Coventry Patmore (born July 23, 1823, Woodford, Essex, England—died November 26, 1896, Lymington, Hampshire) was an English poet and essayist whose best poetry is in The Unknown Eros, and Other Odes, containing mystical odes of divine love and of married love, which he saw as a reflection of Christ’s love for the soul.
After his father fled to France to escape his creditors, Patmore obtained a position in the library of the British Museum, London, and worked there for 19 years. He published a vast novel in verse, telling the story of two marriages, beginning in the 1850s with The Angel in the House, consisting of The Betrothal (1854) and The Espousals (1856), and continuing with The Victories of Love (1863), consisting of Faithful for Ever (1860) and The Victories of Love (1863).

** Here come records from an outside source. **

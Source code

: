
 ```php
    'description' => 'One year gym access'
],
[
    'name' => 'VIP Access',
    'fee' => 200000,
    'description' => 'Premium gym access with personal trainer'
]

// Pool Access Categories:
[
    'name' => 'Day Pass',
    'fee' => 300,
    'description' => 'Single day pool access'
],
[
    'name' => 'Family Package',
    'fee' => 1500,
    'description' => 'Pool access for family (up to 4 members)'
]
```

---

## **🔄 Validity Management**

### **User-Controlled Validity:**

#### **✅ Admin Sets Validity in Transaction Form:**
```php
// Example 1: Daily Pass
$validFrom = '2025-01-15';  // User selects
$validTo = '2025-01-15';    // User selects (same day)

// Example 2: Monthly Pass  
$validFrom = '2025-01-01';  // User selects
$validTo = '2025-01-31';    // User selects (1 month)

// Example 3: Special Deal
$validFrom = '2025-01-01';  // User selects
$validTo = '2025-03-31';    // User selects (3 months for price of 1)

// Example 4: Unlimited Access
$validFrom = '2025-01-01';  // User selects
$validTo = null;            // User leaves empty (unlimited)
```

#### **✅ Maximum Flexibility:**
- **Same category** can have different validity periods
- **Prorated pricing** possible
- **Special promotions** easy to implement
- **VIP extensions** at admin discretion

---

The Unknown Eros appeared in 1877 but, despite the originality of the poems, was not widely appreciated. Amelia (1878) virtually ended Patmore’s poetic output, and in later years he concentrated on essays—original and provocative—on literature, art, philosophy, and politics, chiefly for the St. James’s Gazette and later partly collected in Principle in Art (1889) and Religio Poetae (1893). His last work was a collection of aphorisms, The Rod, the Root, and the Flower (1895). Patmore’s seminal study of English Metrical Law (1857) was greatly admired by Gerard Manley Hopkins.